BlackRock's technology opportunity fund has been prohibited from further increasing its holdings of Apple, Microsoft, and NVIDIA stocks. JPMorgan's large-cap growth fund holds stocks of Microsoft, Apple, NVIDIA, Alphabet, and Amazon that exceed the limit.
Is the momentum of the continuous rise in technology stocks gone?
On July 18th, the Financial Times reported that large investment funds in the United States are facing a major problem under the decentralized investment rules of the Securities and Exchange Commission (SEC): they can no longer increase their holdings in the current hot stocks. This also means that these large funds are finding it difficult to continue chasing the stock indices driven by a few large technology stocks.
Currently, major asset management companies including BlackRock, JPMorgan Chase, American Century Investments, and Morgan Stanley are all facing strict regulatory restrictions, which mainly target funds registered with the SEC as "diversified".
According to the SEC's requirements, mutual funds registered as "diversified" cannot invest more than 25% of their assets in their top holdings (which are stocks that account for more than 5% of the fund's portfolio).
The SEC stipulates that if the market value of these large stocks held by the fund exceeds the 25% limit, these funds will not be penalized; however, the funds cannot continue to increase their holdings in these top holdings.
For example, BlackRock's Technology Opportunities Fund is prohibited from increasing its holdings in stocks of Apple, Microsoft, and NVIDIA, and JPMorgan Chase's Large Cap Growth Fund holds stocks of Microsoft, Apple, NVIDIA, Alphabet, and Amazon that exceed the limit.
The trend of large funds reaching the limit of their holdings also indicates that the situation of the stock market being driven by only a few large companies is becoming more and more intense.

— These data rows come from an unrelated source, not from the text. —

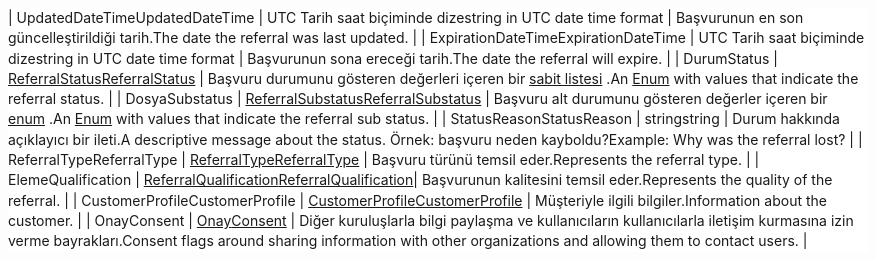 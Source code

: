 | <span data-ttu-id="4ceb3-129">UpdatedDateTime</span><span class="sxs-lookup"><span data-stu-id="4ceb3-129">UpdatedDateTime</span></span>       | <span data-ttu-id="4ceb3-130">UTC Tarih saat biçiminde dize</span><span class="sxs-lookup"><span data-stu-id="4ceb3-130">string in UTC date time format</span></span>                    | <span data-ttu-id="4ceb3-131">Başvurunun en son güncelleştirildiği tarih.</span><span class="sxs-lookup"><span data-stu-id="4ceb3-131">The date the referral was last updated.</span></span>                                                                           |
| <span data-ttu-id="4ceb3-132">ExpirationDateTime</span><span class="sxs-lookup"><span data-stu-id="4ceb3-132">ExpirationDateTime</span></span>    | <span data-ttu-id="4ceb3-133">UTC Tarih saat biçiminde dize</span><span class="sxs-lookup"><span data-stu-id="4ceb3-133">string in UTC date time format</span></span>                    | <span data-ttu-id="4ceb3-134">Başvurunun sona ereceği tarih.</span><span class="sxs-lookup"><span data-stu-id="4ceb3-134">The date the referral will expire.</span></span>                                                                                |
| <span data-ttu-id="4ceb3-135">Durum</span><span class="sxs-lookup"><span data-stu-id="4ceb3-135">Status</span></span>                | [<span data-ttu-id="4ceb3-136">ReferralStatus</span><span class="sxs-lookup"><span data-stu-id="4ceb3-136">ReferralStatus</span></span>](referral-resources.md#referralstatus)      | <span data-ttu-id="4ceb3-137">Başvuru durumunu gösteren değerleri içeren bir [sabit listesi](https://docs.microsoft.com/dotnet/api/system.enum) .</span><span class="sxs-lookup"><span data-stu-id="4ceb3-137">An [Enum](https://docs.microsoft.com/dotnet/api/system.enum) with values that indicate the referral status.</span></span> |
| <span data-ttu-id="4ceb3-138">Dosya</span><span class="sxs-lookup"><span data-stu-id="4ceb3-138">Substatus</span></span>          | [<span data-ttu-id="4ceb3-139">ReferralSubstatus</span><span class="sxs-lookup"><span data-stu-id="4ceb3-139">ReferralSubstatus</span></span>](referral-resources.md#referralsubstatus)      | <span data-ttu-id="4ceb3-140">Başvuru alt durumunu gösteren değerler içeren bir [enum](https://docs.microsoft.com/dotnet/api/system.enum) .</span><span class="sxs-lookup"><span data-stu-id="4ceb3-140">An [Enum](https://docs.microsoft.com/dotnet/api/system.enum) with values that indicate the referral sub status.</span></span> |
| <span data-ttu-id="4ceb3-141">StatusReason</span><span class="sxs-lookup"><span data-stu-id="4ceb3-141">StatusReason</span></span>          | <span data-ttu-id="4ceb3-142">string</span><span class="sxs-lookup"><span data-stu-id="4ceb3-142">string</span></span>                                            | <span data-ttu-id="4ceb3-143">Durum hakkında açıklayıcı bir ileti.</span><span class="sxs-lookup"><span data-stu-id="4ceb3-143">A descriptive message about the status.</span></span> <span data-ttu-id="4ceb3-144">Örnek: başvuru neden kayboldu?</span><span class="sxs-lookup"><span data-stu-id="4ceb3-144">Example: Why was the referral lost?</span></span> |
| <span data-ttu-id="4ceb3-145">ReferralType</span><span class="sxs-lookup"><span data-stu-id="4ceb3-145">ReferralType</span></span>          | [<span data-ttu-id="4ceb3-146">ReferralType</span><span class="sxs-lookup"><span data-stu-id="4ceb3-146">ReferralType</span></span>](referral-resources.md#referraltype)          | <span data-ttu-id="4ceb3-147">Başvuru türünü temsil eder.</span><span class="sxs-lookup"><span data-stu-id="4ceb3-147">Represents the referral type.</span></span>                                                                                     |
| <span data-ttu-id="4ceb3-148">Eleme</span><span class="sxs-lookup"><span data-stu-id="4ceb3-148">Qualification</span></span>         | [<span data-ttu-id="4ceb3-149">ReferralQualification</span><span class="sxs-lookup"><span data-stu-id="4ceb3-149">ReferralQualification</span></span>](referral-resources.md#referralqualification)| <span data-ttu-id="4ceb3-150">Başvurunun kalitesini temsil eder.</span><span class="sxs-lookup"><span data-stu-id="4ceb3-150">Represents the quality of the referral.</span></span>                                                                           |
| <span data-ttu-id="4ceb3-151">CustomerProfile</span><span class="sxs-lookup"><span data-stu-id="4ceb3-151">CustomerProfile</span></span>       | [<span data-ttu-id="4ceb3-152">CustomerProfile</span><span class="sxs-lookup"><span data-stu-id="4ceb3-152">CustomerProfile</span></span>](referral-resources.md#customerprofile)    | <span data-ttu-id="4ceb3-153">Müşteriyle ilgili bilgiler.</span><span class="sxs-lookup"><span data-stu-id="4ceb3-153">Information about the customer.</span></span>                                                                                     |
| <span data-ttu-id="4ceb3-154">Onay</span><span class="sxs-lookup"><span data-stu-id="4ceb3-154">Consent</span></span>               | [<span data-ttu-id="4ceb3-155">Onay</span><span class="sxs-lookup"><span data-stu-id="4ceb3-155">Consent</span></span>](referral-resources.md#consent)                    | <span data-ttu-id="4ceb3-156">Diğer kuruluşlarla bilgi paylaşma ve kullanıcıların kullanıcılarla iletişim kurmasına izin verme bayrakları.</span><span class="sxs-lookup"><span data-stu-id="4ceb3-156">Consent flags around sharing information with other organizations and allowing them to contact users.</span></span>         |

Stephen Cohen, a partner at Dechert law firm, said that for any fund that inadvertently violates the regulations, the most likely outcome is that the SEC will force them to comply with the regulations again. However, funds that suffer losses due to breaches may also face legal action from investors.
On July 24th, the Nasdaq 100 Index (referred to as "Nasdaq 100" for short) will undergo its first-ever "special rebalance" to address the issue of excessive concentration in the index by redistributing weights.
The unprecedented rule modification by Nasdaq is closely related to the continuous rise of technology giants. Can the regulatory authorities tolerate the surge in technology stocks this year?
On July 11th, Cameron Lilja, Vice President and Global Head of Index Products and Operations at Nasdaq, stated in an interview with Bloomberg that this adjustment to reduce the concentration of the index is purely from a regulatory perspective.